At the end of last year, the Commonwealth of Independent States (CIS) turned 30. Integration within the CIS would have proved its viability. “Today, the IEC is not just a platform for dialogue, but a real working instrument to support and develop historically established trade, economic and humanitarian ties,” an official source said.

In the post-Soviet space, various integration formats, such as the Union State of Russia and Belarus and the Eurasian Economic Union, operate at the same time. However, they are not mutually exclusive but complement each other on multi-level and multi-speed integration, providing partners with the flexibility to choose trade directions across the Commonwealth.

“All trade unions in the post-Soviet space aim to develop broad multilateral cooperation between countries. Today, the role of integration processes in the economy becomes more important in overcoming the negative consequences of the pandemic and in building new economic models under new conditions,” said Sergey Lebedev, Chairman of the Executive Committee – Chairman executive of the CEI.

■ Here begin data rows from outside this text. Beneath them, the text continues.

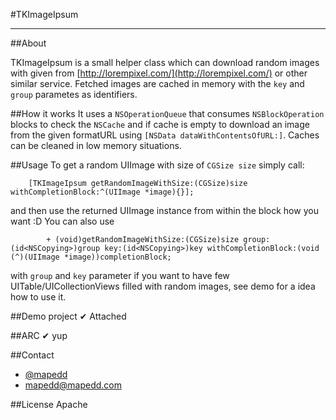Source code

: #TKImageIpsum

***

##About


TKImageIpsum is a small helper class which can download random images with given from [http://lorempixel.com/](http://lorempixel.com/) or other similar service. Fetched images are cached in memory with the `key` and `group` parametes as identifiers.

##How it works
It uses a `NSOperationQueue` that consumes `NSBlockOperation` blocks to check the `NSCache` and if cache is empty to download an image from the given formatURL using `[NSData dataWithContentsOfURL:]`. Caches can be cleaned in low memory situations.

##Usage
To get a random UIImage with size of `CGSize size` simply call:

		[TKImageIpsum getRandomImageWithSize:(CGSize)size withCompletionBlock:^(UIImage *image){}];


and then use the returned UIImage instance from within the block how you want :D
You can also use 

			+ (void)getRandomImageWithSize:(CGSize)size group:(id<NSCopying>)group key:(id<NSCopying>)key withCompletionBlock:(void (^)(UIImage *image))completionBlock;
			
with `group` and `key` parameter if you want to have few UITable/UICollectionViews filled with random images, see demo for a idea how to use it.

##Demo project
✔ Attached

##ARC
✔ yup

##Contact

- [@mapedd](https://twitter.com/mapedd)
- [mapedd@mapedd.com](mapedd@gmail.com/ "Title")

##License
Apache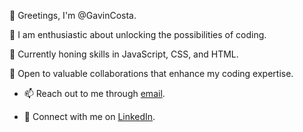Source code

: 👋 Greetings, I'm @GavinCosta.

👀 I am enthusiastic about unlocking the possibilities of coding.

🌱 Currently honing skills in JavaScript, CSS, and HTML.

💼 Open to valuable collaborations that enhance my coding expertise.

- 📫 Reach out to me through [email](mailto:gavin.michael.costa@gmail.com).

- 🔗 Connect with me on [LinkedIn](https://www.linkedin.com/in/Gavin-Costa/).


<!---
GavmanJr/GavmanJr is a ✨ special ✨ repository because its `README.md` (this file) appears on your GitHub profile.
You can click the Preview link to take a look at your changes.
--->
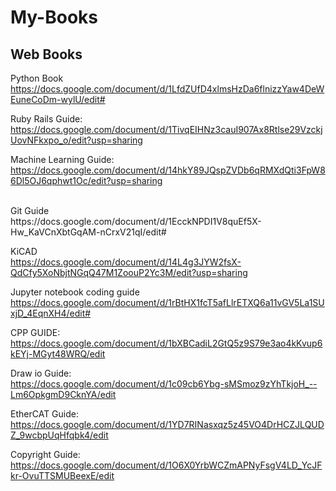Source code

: # My-Books

## Web Books



Python Book <br>
https://docs.google.com/document/d/1LfdZUfD4xlmsHzDa6flnizzYaw4DeWEuneCoDm-wylU/edit#
<br>


Ruby Rails Guide: <br>
https://docs.google.com/document/d/1TivqEIHNz3cauI907Ax8Rtlse29VzckjUovNFkxpo_o/edit?usp=sharing



Machine Learning Guide:
https://docs.google.com/document/d/14hkY89JQspZVDb6qRMXdQti3FpW86Dl5OJ6qphwt1Oc/edit?usp=sharing

<br>
Git Guide <br>
https://docs.google.com/document/d/1EcckNPDI1V8quEf5X-Hw_KaVCnXbtGqAM-nCrxV21qI/edit#

KiCAD <br>
https://docs.google.com/document/d/14L4g3JYW2fsX-QdCfy5XoNbjtNGqQ47M1ZoouP2Yc3M/edit?usp=sharing

Jupyter notebook coding guide <br>
https://docs.google.com/document/d/1rBtHX1fcT5afLlrETXQ6a11vGV5La1SUxjD_4EqnXH4/edit#


CPP GUIDE: <br>
https://docs.google.com/document/d/1bXBCadiL2GtQ5z9S79e3ao4kKvup6kEYj-MGyt48WRQ/edit


Draw io Guide: <br>
https://docs.google.com/document/d/1c09cb6Ybg-sMSmoz9zYhTkjoH_--Lm6OpkgmD9CknYA/edit


EtherCAT Guide: <br>
https://docs.google.com/document/d/1YD7RINasxqz5z45VO4DrHCZJLQUDZ_9wcbpUqHfqbk4/edit


Copyright Guide: <br>
https://docs.google.com/document/d/1O6X0YrbWCZmAPNyFsgV4LD_YcJFkr-OvuTTSMUBeexE/edit










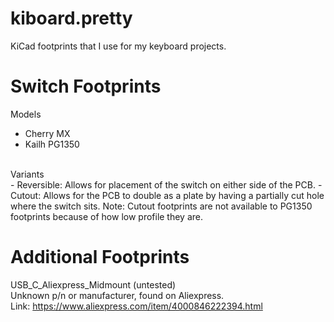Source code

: # kiboard.pretty
KiCad footprints that I use for my keyboard projects. <br/>

# Switch Footprints
Models
- Cherry MX
- Kailh PG1350
<br/>
Variants <br/>
- Reversible: Allows for placement of the switch on either side of the PCB.
- Cutout: Allows for the PCB to double as a plate by having a partially cut hole where the switch sits.
Note: Cutout footprints are not available to PG1350 footprints because of how low profile they are.

# Additional Footprints
USB_C_Aliexpress_Midmount (untested)<br/>
Unknown p/n or manufacturer, found on Aliexpress.<br/>
Link: https://www.aliexpress.com/item/4000846222394.html<br/>
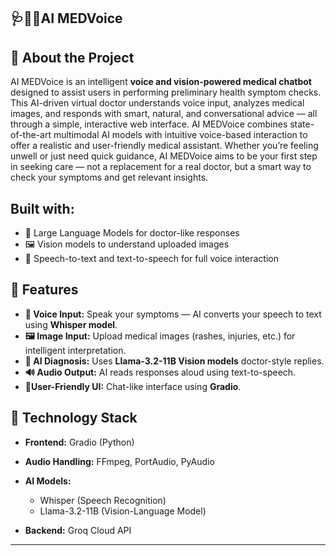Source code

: **🩺👨‍⚕️AI MEDVoice**
---

 **📖 About the Project**
 ---
AI MEDVoice is an intelligent **voice and vision-powered medical chatbot** designed to assist users in performing preliminary health symptom checks. This AI-driven virtual doctor understands voice input, analyzes medical images, and responds with smart, natural, and conversational advice — all through a simple, interactive web interface. AI MEDVoice combines state-of-the-art multimodal AI models with intuitive voice-based interaction to offer a realistic and user-friendly medical assistant. Whether you’re feeling unwell or just need quick guidance, AI MEDVoice aims to be your first step in seeking care — not a replacement for a real doctor, but a smart way to check your symptoms and get relevant insights.

**Built with:**
---
- 🧠 Large Language Models for doctor-like responses
- 🖼️ Vision models to understand uploaded images
- 🎤 Speech-to-text and text-to-speech for full voice interaction

 **🚀 Features**
---
- **🎤 Voice Input:** Speak your symptoms — AI converts your speech to text using **Whisper model**.
- **🖼️ Image Input:** Upload medical images (rashes, injuries, etc.) for intelligent interpretation.
- **💬 AI Diagnosis:** Uses **Llama-3.2-11B Vision models** doctor-style replies.
- **🔊 Audio Output:** AI reads responses aloud using text-to-speech.
- **🧑User-Friendly UI:** Chat-like interface using **Gradio**.


 **🧠 Technology Stack**
---
- **Frontend:** Gradio (Python)
- **Audio Handling:** FFmpeg, PortAudio, PyAudio
- **AI Models:** 
  - Whisper (Speech Recognition)
  - Llama-3.2-11B (Vision-Language Model)

- **Backend:** Groq Cloud API

---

During the sessions, experts will discuss whether the post-Soviet space can be considered as a kind of global laboratory of integration processes. They will discuss the place of these processes in global economic relations, what progressive integration looks like for post-Soviet countries and the areas of interaction within the CIS that should become essential given these processes of development. integration and foreign policy and the overall economic situation. in the region and around the world.

The first component titled “The New Economic Order: Responding to the Challenges of the Age” will feature sessions on economic recovery and international cooperation within the framework of the SCO, BRICS and the Eurasian Economic Union. Other topics in this track are dedicated to the transformation of global trade and business efficiency in the new economic reality.

The second part “The Russian economy: new objectives and horizons” is devoted to the challenges facing the country. Its sessions will cover the transition from a crisis relief program to stimulating the economy’s long-term potential, as well as the development of Russia’s financial market, research and technology space and the country’s fundamental industries. .

“The global challenges we face are now setting new rules. New challenges always mean new opportunities. This agenda covering all key areas of development of the country and the state only proves that SPIEF will again bring together representatives of Russian and international business communities, government agencies and public organizations in search of opportunities of mutually beneficial cooperation and partnership,” said Anton Kobyakov, Advisor to Vladimir, President of the Russian Federation and Executive Secretary of the SPIEF Organizing Committee.

Discussions under the theme “Modern Technology for Humanity: Building a Responsible Future” will cover topics of international cooperation in the areas of science, digital sovereignty and security, digitization of healthcare and digital technology. ethics of technology.

Participants in the business sessions under the theme “Investment in development as investment in people” will discuss the cultural codes of the new reality, the development of human capital, as well as the new models of skills and employment in the post-COVID world. Still other sessions under this track will cover the development of creative industries, sports and education.

SPIEF will also organize its traditional business dialogues by country with representatives of business communities from Africa, the Middle East, Egypt, India, Iran, Kazakhstan, China, America Latin America, Belarus, Europe and the EAEU-ASEAN trade dialogue.

SPIEF takes place every year and since 2006 it has been held under the patronage and with the participation of the President of the Russian Federation. Meanwhile, as a direct result of the “special military operation” launched on February 24, Russia has been subject to a series of sanctions imposed by the United States and Canada, the European Union, Japan , Australia, New Zealand and a host of other countries.